Editorial “O sistema financeiro” Por Fernando C. Bernardo

 

Não fora os Bancos espanhóis terem deitado a mão ao sistema financeiro português, a Banca em Portugal tinha falido e quem andou uma vida a poupar ficava sem as poupanças feitas ao longo de muitos anos e houve muita gente que ficou com o que poupou.

Foi o BPP; foi o BPN; foi o BES; foi o Banif; foi a Caixa Geral de Depósitos. O Montepio até quando aguenta?

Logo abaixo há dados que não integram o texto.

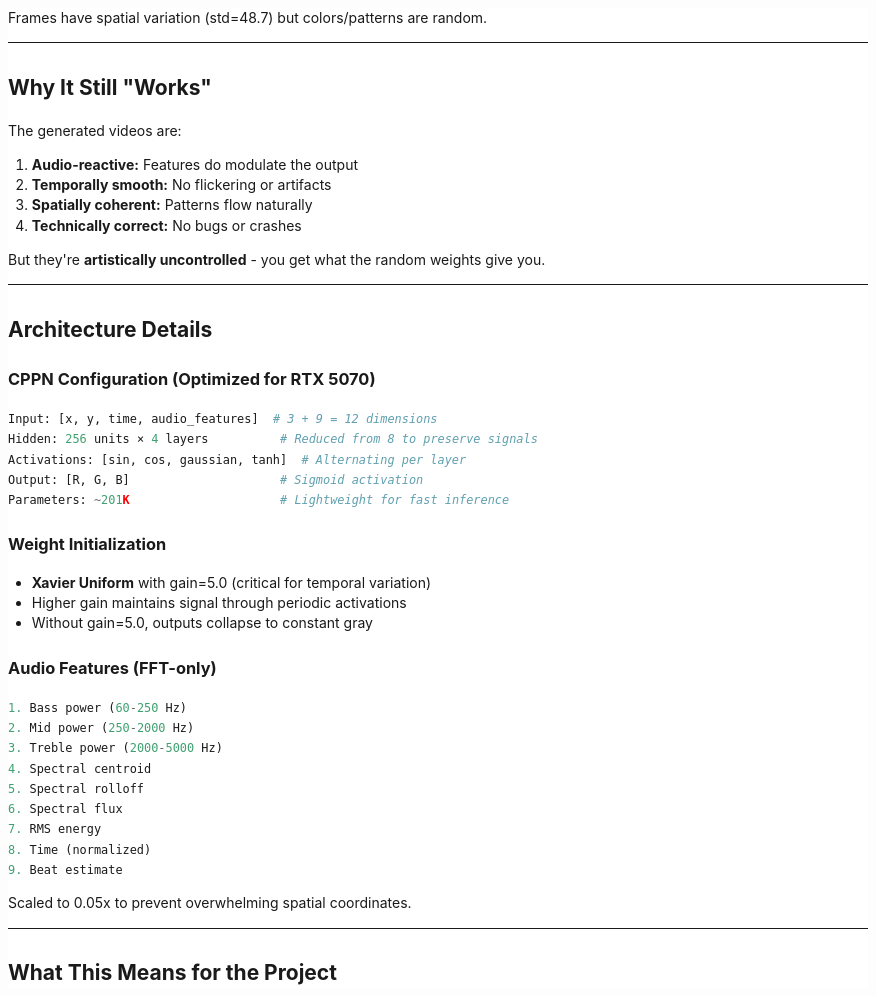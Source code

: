 Frames have spatial variation (std=48.7) but colors/patterns are random.

---

## Why It Still "Works"

The generated videos are:
1. **Audio-reactive:** Features do modulate the output
2. **Temporally smooth:** No flickering or artifacts
3. **Spatially coherent:** Patterns flow naturally
4. **Technically correct:** No bugs or crashes

But they're **artistically uncontrolled** - you get what the random weights give you.

---

## Architecture Details

### CPPN Configuration (Optimized for RTX 5070)

```python
Input: [x, y, time, audio_features]  # 3 + 9 = 12 dimensions
Hidden: 256 units × 4 layers          # Reduced from 8 to preserve signals
Activations: [sin, cos, gaussian, tanh]  # Alternating per layer
Output: [R, G, B]                     # Sigmoid activation
Parameters: ~201K                     # Lightweight for fast inference
```

### Weight Initialization
- **Xavier Uniform** with gain=5.0 (critical for temporal variation)
- Higher gain maintains signal through periodic activations
- Without gain=5.0, outputs collapse to constant gray

### Audio Features (FFT-only)
```python
1. Bass power (60-250 Hz)
2. Mid power (250-2000 Hz)
3. Treble power (2000-5000 Hz)
4. Spectral centroid
5. Spectral rolloff
6. Spectral flux
7. RMS energy
8. Time (normalized)
9. Beat estimate
```

Scaled to 0.05x to prevent overwhelming spatial coordinates.

---

## What This Means for the Project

O estoiro vai ser ouvido em todo o País.

Esta é a realidade portuguesa por mais que alguém, a queira esconder.

O caos na Banca em Portugal não pode, nem deve, ser visto isoladamente, pois, os políticos tem a sua cota de responsabilidade e que é muita, embora a escondam.

Havia empresas e grandes aliadas ao sistema financeiro, a saber algumas delas; a CUF; a SOREFAME; os Cabos d’Avila, os Cimentos; a Lisnave e outras.

Foram separadas dos Bancos após o 25 de Abril.

Os políticos, como um lobo a salivar com fome, logo se apoderaram das respectivas administrações. Isso deu, no que deu. Na falência.

Ninguém foi culpado e as causas do encerramento, foram imputadas ao sistema e à conjuntura internacional.

Encerrado este tecido produtivo, houve que lançar mão ao ouro que Salazar aforrou. Desbaratou-se o ouro para pagar empréstimos.

De seguida, como bóia de salvação, apareceram os subsídios da União Europeia.

Quem lhes deitou a mão?

Para quem foram canalizados, muitos mil milhões? Não sabemos, mas seria correcto saber quem embolsou, muitos mil milhões de euros e onde estão.

Depois, veio a megalomania das obras públicas, barragens, auto estradas, parque escolar com o BES como  maestro de tudo isto, à frente do branqueamento  de capitais, criando circuitos de circulação do dinheiro difíceis de investigar, nos quais, hoje se sabe que as oligarquias  portuguesa, brasileira e angolana lucraram e muito com isso.

Estas oligarquias movimentaram milhões, criaram circuitos financeiros inimagináveis, os bancos ficaram descapitalizados e agora, é o cidadão comum que através dos impostos vai repôr na banca fundos para não encerrarem pela falência.

É isto que os políticos nos deram! É isto que os políticos, no silêncio não dão a conhecer aos cidadãos.

É isto que fez enriquecer alguns políticos, com a destruição da classe média.

Esta situação não pode, nem deve ficar impune.

Isto traduz corrupção, fuga de capitais, branqueamento de capitais levando a que, enquanto o cidadão comum empobrece, uma oligarquia corrupta lautamente enriqueça.

Vamos aguardar pelo que o Montepio nos vai trazer.

Enquanto tal acontece, só nos falta ver, Marcelo Rebelo de Sousa “madrinho” duma marcha de Lisboa, a desfilar/marchar na Avenida.

Isto tem a sua ironia, mas que Portugal está a ser colonizado pela Banca Espanhola, está. E os políticos a serem os “capatazes” dos colonos.